» **DESCRIPTION OF THE TASK**:
Copy, from the entries below, each line in which the string "status" appears.

:: RECORDS SUPPLIED ::

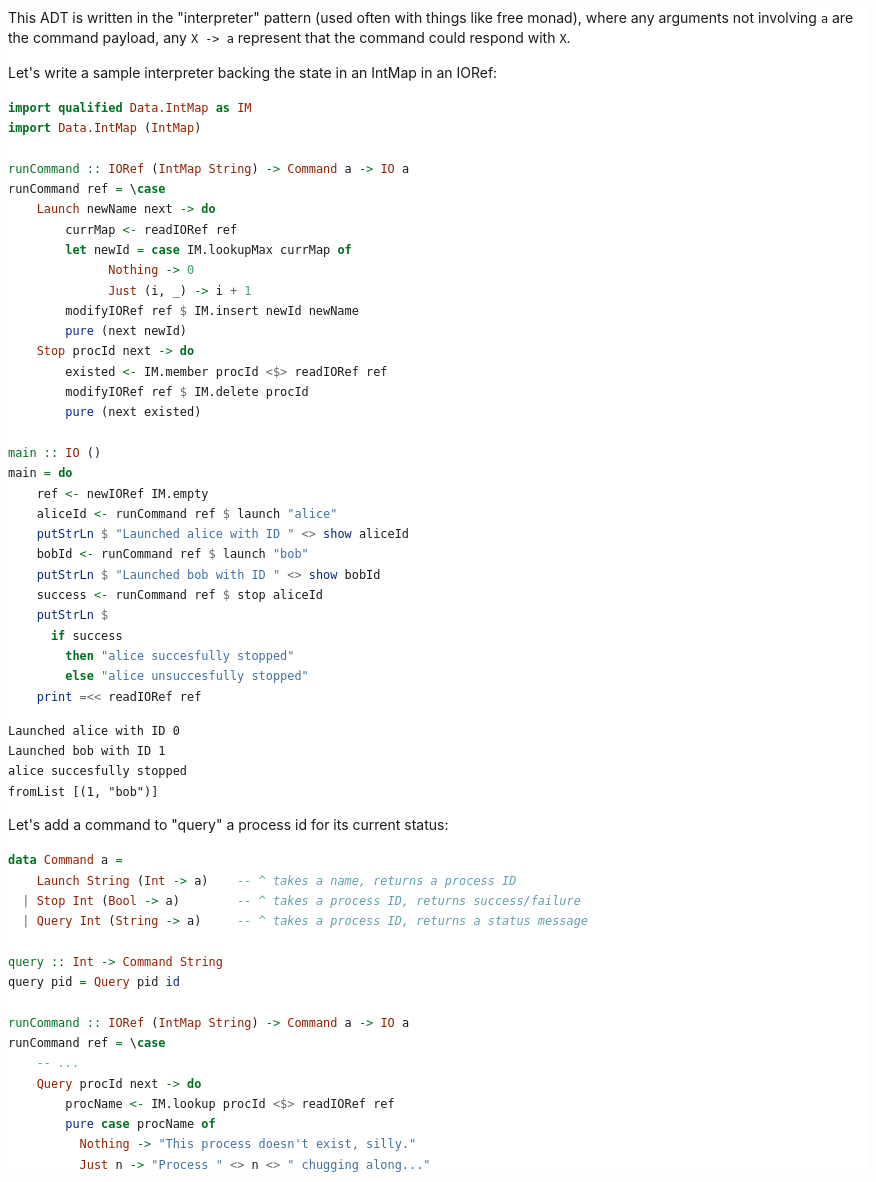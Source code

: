 This ADT is written in the "interpreter" pattern (used often with things like
free monad), where any arguments not involving `a` are the command payload,
any `X -> a` represent that the command could respond with `X`.

Let's write a sample interpreter backing the state in an IntMap in an IORef:

```haskell
import qualified Data.IntMap as IM
import Data.IntMap (IntMap)

runCommand :: IORef (IntMap String) -> Command a -> IO a
runCommand ref = \case
    Launch newName next -> do
        currMap <- readIORef ref
        let newId = case IM.lookupMax currMap of
              Nothing -> 0
              Just (i, _) -> i + 1
        modifyIORef ref $ IM.insert newId newName
        pure (next newId)
    Stop procId next -> do
        existed <- IM.member procId <$> readIORef ref
        modifyIORef ref $ IM.delete procId
        pure (next existed)

main :: IO ()
main = do
    ref <- newIORef IM.empty
    aliceId <- runCommand ref $ launch "alice"
    putStrLn $ "Launched alice with ID " <> show aliceId
    bobId <- runCommand ref $ launch "bob"
    putStrLn $ "Launched bob with ID " <> show bobId
    success <- runCommand ref $ stop aliceId
    putStrLn $
      if success
        then "alice succesfully stopped"
        else "alice unsuccesfully stopped"
    print =<< readIORef ref
```

```
Launched alice with ID 0
Launched bob with ID 1
alice succesfully stopped
fromList [(1, "bob")]
```

Let's add a command to "query" a process id for its current status:

```haskell
data Command a =
    Launch String (Int -> a)    -- ^ takes a name, returns a process ID
  | Stop Int (Bool -> a)        -- ^ takes a process ID, returns success/failure
  | Query Int (String -> a)     -- ^ takes a process ID, returns a status message

query :: Int -> Command String
query pid = Query pid id

runCommand :: IORef (IntMap String) -> Command a -> IO a
runCommand ref = \case
    -- ...
    Query procId next -> do
        procName <- IM.lookup procId <$> readIORef ref
        pure case procName of
          Nothing -> "This process doesn't exist, silly."
          Just n -> "Process " <> n <> " chugging along..."
```


[ode]: https://blog.jle.im/entry/inside-my-world-ode-to-functor-and-monad.html
[^question]: `?`
[visitor]: https://en.wikipedia.org/wiki/Visitor_pattern
[^erasure]: Must OOP languages also have mechanisms for type erasure, but the
[spj]: https://www.youtube.com/watch?v=6COvD8oynmI
[^existentialprop]: Note that there are current [GHC proposals][existentials]
[existentials]: https://github.com/ghc-proposals/ghc-proposals/pull/473
[xmonad]: https://hackage.haskell.org/package/xmonad
[type-safety]: https://blog.jle.im/entry/levels-of-type-safety-haskell-lists.html
[the expression problem]: https://en.wikipedia.org/wiki/Expression_problem
[patreon]: https://www.patreon.com/justinle/overview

:::

» **EXERCISE RESPONSE**:
Let's add a command to "query" a process id for its current status:
  | Query Int (String -> a)     -- ^ takes a process ID, returns a status message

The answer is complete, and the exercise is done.